Seemingly fading toward a major hole in their first-round series, the Maine Mariners rallied to put a charge back into their playoff hopes Monday night.
Alex-Olivier Voyer scored 14:52 into overtime after Tim Doherty tallied a late tying goal, and the Mariners topped the Reading Royals 4-3 at the Cross Insurance Arena in Game 3 of their first-round series in the ECHL playoffs.
Game 4 is at 7 p.m. Tuesday in Portland.
“It feels good. You dream about this your whole life, getting a goal in overtime in a playoff game,” Voyer said. “I’m really happy for the team. We worked hard and we got the win.”
Maine entered the day down 2-0 in the series, and was heading for a 3-0 hole after goals by Reading’s Zayde Wisdom and Max Newton erased a 2-1 Mariners lead and had the Royals protecting a 3-2 lead in the final minutes of regulation.
“You never want to say you’re done when you’re not officially done,” Maine Coach Terrence Wallin said. “But going down 3-0 obviously limits your chances quite a bit.”

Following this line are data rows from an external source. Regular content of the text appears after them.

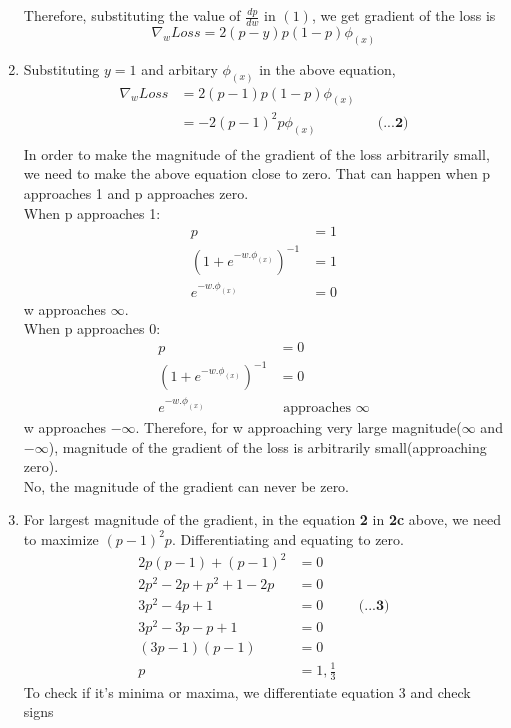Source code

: \documentclass[12pt]{article}
\begin{document}
\begin{enumerate}[label=(\alph*)]
  Therefore, substituting the value of $\frac{dp}{dw}$ in $(1)$, we get gradient of the loss is $$\nabla_w Loss = 2(p-y)p(1-p)\phi_{(x)}$$
  \item Substituting $y=1$ and arbitary $\phi_{(x)}$ in the above equation,
  \begin{align*}
  \nabla_w Loss &= 2 (p-1) p (1-p) \phi_{(x)} \\
  &= -2 (p-1)^2 p \phi_{(x)} && \textbf{(...2)} \\
  \end{align*}
  In order to make the magnitude of the gradient of the loss arbitrarily small, we need to make the above equation close to zero. That can happen when p approaches 1 and p approaches zero. \\
  When p approaches 1: \\
  \begin{align*}
  p &= 1 \\
  (1 + e^{-w.\phi_{(x)}})^{-1} &= 1  \\
  e^{-w.\phi_{(x)}} &= 0
  \end{align*}
  w approaches $\infty$. \\
  When p approaches 0: \\
  \begin{align*}
   p &= 0 \\
  (1 + e^{-w.\phi_{(x)}})^{-1} &= 0  \\
  e^{-w.\phi_{(x)}} &\text{ approaches } \infty
  \end{align*}
  w approaches $-\infty$.
  Therefore, for w approaching very large magnitude($\infty$ and $-\infty$), magnitude of the gradient of the loss is arbitrarily small(approaching zero).\\
  No, the magnitude of the gradient can never be zero.
  \item For largest magnitude of the gradient, in the equation \textbf{2} in \textbf{2c} above, we need to maximize $(p-1)^2p$. Differentiating and equating to zero.
  \begin{align*}
  2p(p-1) + (p-1)^2 &= 0 \\
  2p^2 - 2p + p^2 + 1 -2p &= 0 \\
  3p^2 -4p +1 &= 0 && \textbf{(...3)} \\
  3p^2 -3p -p +1 &= 0 \\
  (3p - 1) (p - 1) &= 0 \\
  p &= 1, \frac{1}{3}
  \end{align*}
 To check if it's minima or maxima, we differentiate equation 3 and check signs \\

\end{enumerate}
\end{document}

With 2:06 to play, however, Maine pulled even at 3-3 with the extra attacker on the ice when Carter Johnson sent the puck on net from just in front of the blue line by the right boards and Doherty tipped it in. In overtime, Maine got a break when Newton was called for a delay of game penalty with 6:05 left after sending a puck out of play.
It was the chance the weary Mariners were looking for.
“I think everybody on our team was saying ‘Let’s go power play, this is the time,’ ” Doherty said. “We just had that feeling throughout the bench, that we were going to score.”
A pass from the right point went to Doherty in the slot, who passed over to Curtis Hall right of the crease. With Reading goalie Pat Nagle swung over to his side, Hall whipped a perfect pass to Voyer on the left, who one-timed a shot into the net for the win.
“Our backs were against the wall, we needed that win pretty bad,” Doherty said. “I think it says a lot about us to be down 3-2, late, come back and be able to win in overtime. If we keep clawing, the wins will come for us.”
It was Maine’s first power-play goal in 10 chances. It couldn’t have come at a better time.
“It felt like there wasn’t going to be a penalty called unless they shot the puck out of play,” Wallin said. “It was especially nice because our power play has been oh-fer in the series. … It was nice to get them off the schneid, and obviously it came at the biggest moment.”
Maine led 2-1 going into the third, but Reading quickly pulled even when Wisdom roofed a shot over Francois Brassard’s shoulder with 18:25 to play, and then went ahead with 10:38 to go when Newton fired a shot from the left faceoff dot that rattled off a post but, upon review, was ruled to have crossed the line.
The drama, however, was just getting started, as a seemingly innocuous play proved fortuitous when Johnson threw the puck toward the net and Doherty was perfectly placed to deflect it past Nagle. The series continued to follow the path of last year’s playoff showdown, which saw Reading take the first two games before Maine won the next two in Portland.
“Going down 3-2, I think there was a sense of a little bit of deflation,” Wallin said. “And then, like we always do, we scratch and claw our way into a game, find a way to tie it late, and then you could kind of start to feel our mojo go a little and our confidence kick in.”
Reading took control early, registering 10 of the game’s first 13 shots on goal, and taking a lead on a 5-on-3 advantage when Charlie Gerard sent a pass over to Evan Barratt on the right side and Barratt quickly buried it for a 1-0 lead with 15:13 to go in the period.
Maine pulled even when Fedor Gordeev skated from the left side into the low slot and snapped a shot past Nagle with 11:14 left in the first. A Reading attempt to advance the puck up the ice then went awry when Maine’s Nick Master knocked it down midflight while still in the attacking zone. Master kept it himself and scored on the rush for a 2-1 lead with 5:04 to go in the period.
Francois Brassard made 36 saves for the Mariners. Nagle stopped 46 for the Royals.